UN addresses sexual abuse in CAR

Following widespread reports of sexual abuse committed by United Nations (UN) peacekeepers—including rape, exploitation, and trafficking of women and children—the UN force commander in the Central African Republic (CAR) has asked Congolese troops to leave the country. Lieutenant-General Balla Keita cited six unaddressed reports of previous misconduct as a sign that “[t]he situation has deteriorated to the point that the battalion is no longer trustable because of poor leadership, lack of discipline, and operational deficiencies.” This week, the Ugandan military also launched an investigation into allegations of rape and assault of civilians carried out by soldiers searching for the notorious rebel group the Lord’s Resistance Army in CAR. In recent years, similar allegations have been leveled at peacekeepers and security forces from Burundi, Gabon, and France stationed in CAR.
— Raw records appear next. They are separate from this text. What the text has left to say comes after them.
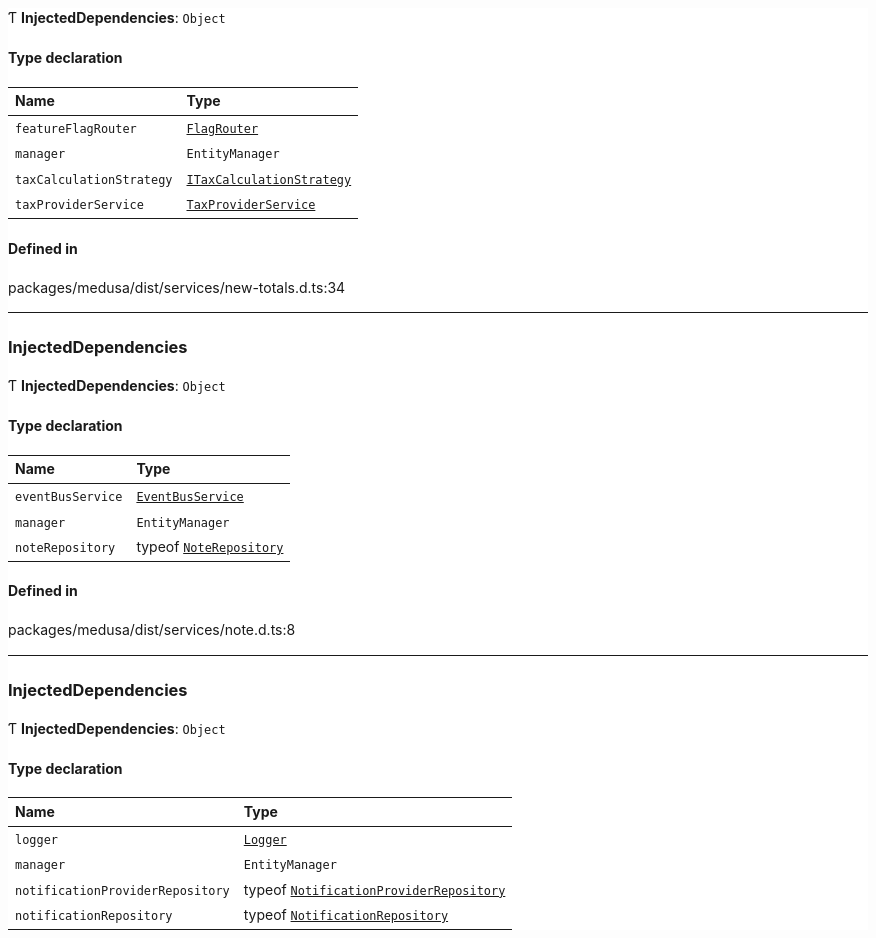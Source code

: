 Ƭ **InjectedDependencies**: `Object`

#### Type declaration

| Name | Type |
| :------ | :------ |
| `featureFlagRouter` | [`FlagRouter`](../classes/internal-8.FlagRouter.md) |
| `manager` | `EntityManager` |
| `taxCalculationStrategy` | [`ITaxCalculationStrategy`](../interfaces/internal-8.internal.ITaxCalculationStrategy.md) |
| `taxProviderService` | [`TaxProviderService`](../classes/internal-8.internal.TaxProviderService.md) |

#### Defined in

packages/medusa/dist/services/new-totals.d.ts:34

___

### InjectedDependencies

Ƭ **InjectedDependencies**: `Object`

#### Type declaration

| Name | Type |
| :------ | :------ |
| `eventBusService` | [`EventBusService`](../classes/internal-8.internal.EventBusService.md) |
| `manager` | `EntityManager` |
| `noteRepository` | typeof [`NoteRepository`](internal-8.md#noterepository) |

#### Defined in

packages/medusa/dist/services/note.d.ts:8

___

### InjectedDependencies

Ƭ **InjectedDependencies**: `Object`

#### Type declaration

| Name | Type |
| :------ | :------ |
| `logger` | [`Logger`](internal-8.internal.md#logger) |
| `manager` | `EntityManager` |
| `notificationProviderRepository` | typeof [`NotificationProviderRepository`](internal-8.md#notificationproviderrepository) |
| `notificationRepository` | typeof [`NotificationRepository`](internal-8.md#notificationrepository) |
Pension gender gap in the EU

A new report finds that the EU’s gender gap in pensions is twice as big as its pay divide between men and women. Research using nationally-collected data finds that women across the bloc receive 40 percent less than men in pensions, compared to a gender pay gap of 16 percent. Wide variations exist between countries: the pension gender gap was particularly small in the Baltic states and highest in western Europe, with a 46 percent gap in Germany. The pension gender gap reflects the pay disparity between men and women and is compounded by the greater likelihood that female employees will work part-time or take a career hiatus to provide child and elder care. Women’s lower pensions leave them at higher risk of poverty in retirement and, experts say, undervalue their economic contributions.  To address the underlying causes of the gap in women’s economic participation, the European Commission recently proposed a directive on work-life balance and caregiving leave, and EU leaders have implemented policies to close the gender wage gap.